▶ **WHAT IS EXPECTED**
Type the entries out again exactly as they read, but leave every picture behind.
:: DATA EXCERPTS
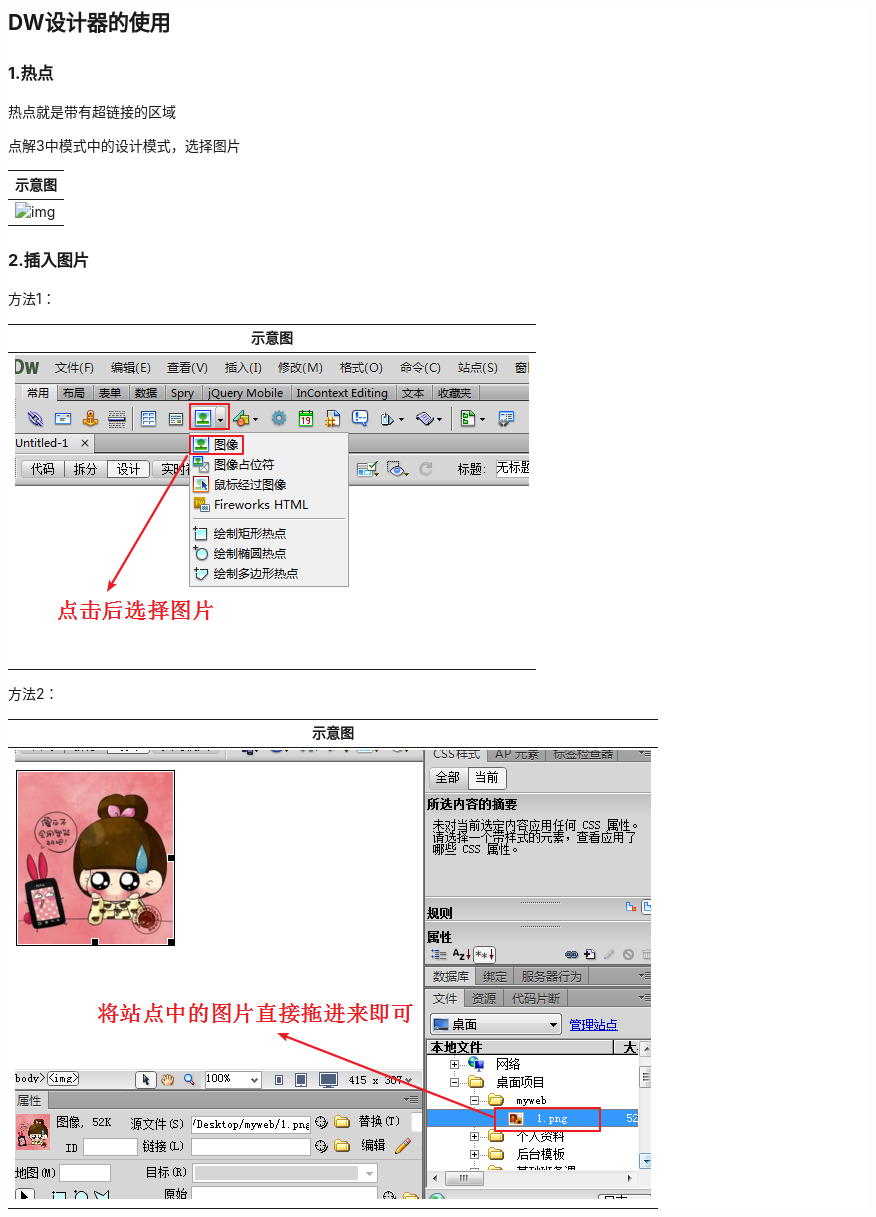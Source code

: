 ## DW设计器的使用

### 1.热点

热点就是带有超链接的区域

点解3中模式中的设计模式，选择图片

| 示意图                                                       |
| ------------------------------------------------------------ |
| ![img](file://C:\Users\Administrator\Desktop\新建文件夹\2-html2\1-课件\img\1535423909821.png?lastModify=1551854517) |

### 2.插入图片

方法1：

| 示意图                     |
| -------------------------- |
| ![](img/1535445369641.png) |

方法2：

| 示意图                     |
| -------------------------- |
| ![](img/1535445646791.png) |
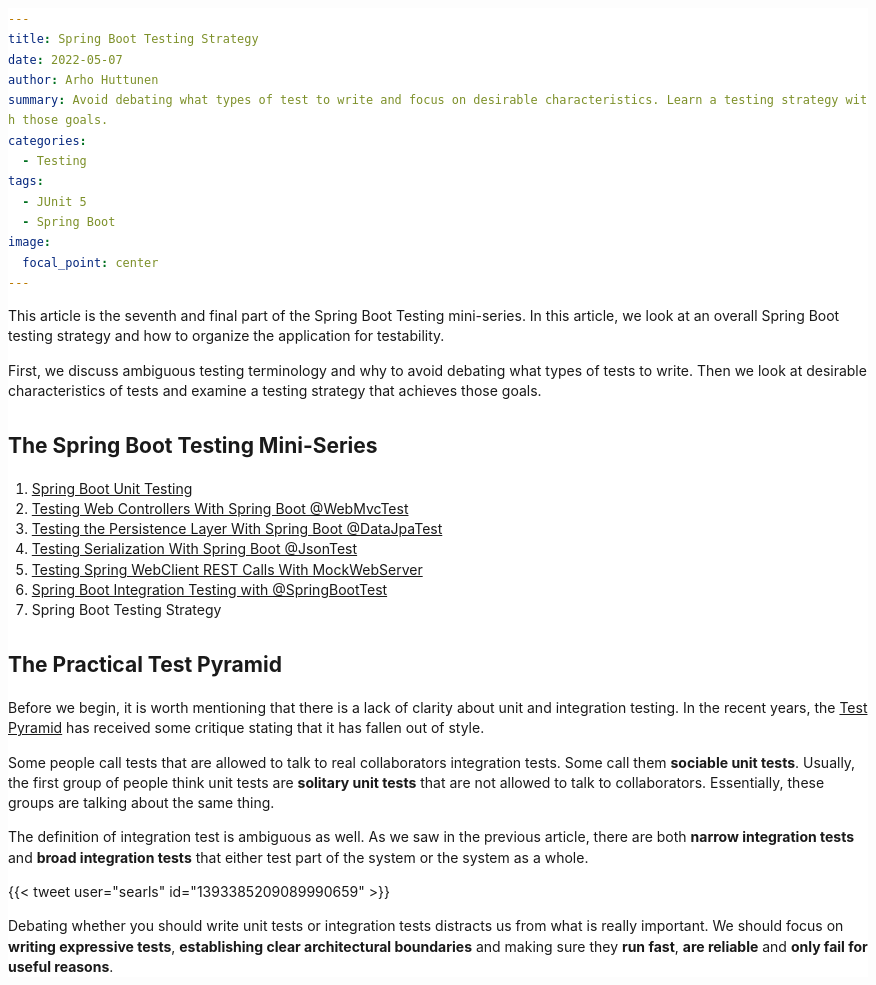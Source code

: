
 ```yaml
---
title: Spring Boot Testing Strategy
date: 2022-05-07
author: Arho Huttunen
summary: Avoid debating what types of test to write and focus on desirable characteristics. Learn a testing strategy with those goals.
categories:
  - Testing
tags:
  - JUnit 5
  - Spring Boot
image:
  focal_point: center
---
```


This article is the seventh and final part of the Spring Boot Testing mini-series. In this article, we look at an overall Spring Boot testing strategy and how to organize the application for testability.

First, we discuss ambiguous testing terminology and why to avoid debating what types of tests to write. Then we look at desirable characteristics of tests and examine a testing strategy that achieves those goals.

## The Spring Boot Testing Mini-Series

1. [Spring Boot Unit Testing](/spring-boot-unit-testing/)
2. [Testing Web Controllers With Spring Boot @WebMvcTest](/spring-boot-webmvctest/)
3. [Testing the Persistence Layer With Spring Boot @DataJpaTest](/spring-boot-datajpatest/)
4. [Testing Serialization With Spring Boot @JsonTest](/spring-boot-jsontest/)
5. [Testing Spring WebClient REST Calls With MockWebServer](/spring-boot-webclient-mockwebserver/)
6. [Spring Boot Integration Testing with @SpringBootTest](/spring-boot-integration-testing/)
7. Spring Boot Testing Strategy

## The Practical Test Pyramid

Before we begin, it is worth mentioning that there is a lack of clarity about unit and integration testing. In the recent years, the [Test Pyramid](https://martinfowler.com/bliki/TestPyramid.html) has received some critique stating that it has fallen out of style.

Some people call tests that are allowed to talk to real collaborators integration tests. Some call them **sociable unit tests**. Usually, the first group of people think unit tests are **solitary unit tests** that are not allowed to talk to collaborators. Essentially, these groups are talking about the same thing.

The definition of integration test is ambiguous as well. As we saw in the previous article, there are both **narrow integration tests** and **broad integration tests** that either test part of the system or the system as a whole.

{{< tweet user="searls" id="1393385209089990659" >}}

Debating whether you should write unit tests or integration tests distracts us from what is really important. We should focus on **writing expressive tests**, **establishing clear architectural boundaries** and making sure they **run fast**, **are reliable** and **only fail for useful reasons**.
::::
▶ **REPLY**
Source code

: ## DW设计器的使用

### 1.热点

热点就是带有超链接的区域

点解3中模式中的设计模式，选择图片

| 示意图                                                       |
| ------------------------------------------------------------ |
| ![img](file://C:\Users\Administrator\Desktop\新建文件夹\2-html2\1-课件\img\1535423909821.png?lastModify=1551854517) |

### 2.插入图片

方法1：

| 示意图                     |
| -------------------------- |
| ![](img/1535445369641.png) |

方法2：

| 示意图                     |
| -------------------------- |
| ![](img/1535445646791.png) |
Source code

:
 ```yaml
---
title: Spring Boot Testing Strategy
date: 2022-05-07
author: Arho Huttunen
summary: Avoid debating what types of test to write and focus on desirable characteristics. Learn a testing strategy with those goals.
categories:
  - Testing
tags:
  - JUnit 5
  - Spring Boot
image:
  focal_point: center
---
```


This article is the seventh and final part of the Spring Boot Testing mini-series. In this article, we look at an overall Spring Boot testing strategy and how to organize the application for testability.

First, we discuss ambiguous testing terminology and why to avoid debating what types of tests to write. Then we look at desirable characteristics of tests and examine a testing strategy that achieves those goals.

## The Spring Boot Testing Mini-Series

1. [Spring Boot Unit Testing](/spring-boot-unit-testing/)
2. [Testing Web Controllers With Spring Boot @WebMvcTest](/spring-boot-webmvctest/)
3. [Testing the Persistence Layer With Spring Boot @DataJpaTest](/spring-boot-datajpatest/)
4. [Testing Serialization With Spring Boot @JsonTest](/spring-boot-jsontest/)
5. [Testing Spring WebClient REST Calls With MockWebServer](/spring-boot-webclient-mockwebserver/)
6. [Spring Boot Integration Testing with @SpringBootTest](/spring-boot-integration-testing/)
7. Spring Boot Testing Strategy

## The Practical Test Pyramid

Before we begin, it is worth mentioning that there is a lack of clarity about unit and integration testing. In the recent years, the [Test Pyramid](https://martinfowler.com/bliki/TestPyramid.html) has received some critique stating that it has fallen out of style.

Some people call tests that are allowed to talk to real collaborators integration tests. Some call them **sociable unit tests**. Usually, the first group of people think unit tests are **solitary unit tests** that are not allowed to talk to collaborators. Essentially, these groups are talking about the same thing.

The definition of integration test is ambiguous as well. As we saw in the previous article, there are both **narrow integration tests** and **broad integration tests** that either test part of the system or the system as a whole.

{{< tweet user="searls" id="1393385209089990659" >}}

Debating whether you should write unit tests or integration tests distracts us from what is really important. We should focus on **writing expressive tests**, **establishing clear architectural boundaries** and making sure they **run fast**, **are reliable** and **only fail for useful reasons**.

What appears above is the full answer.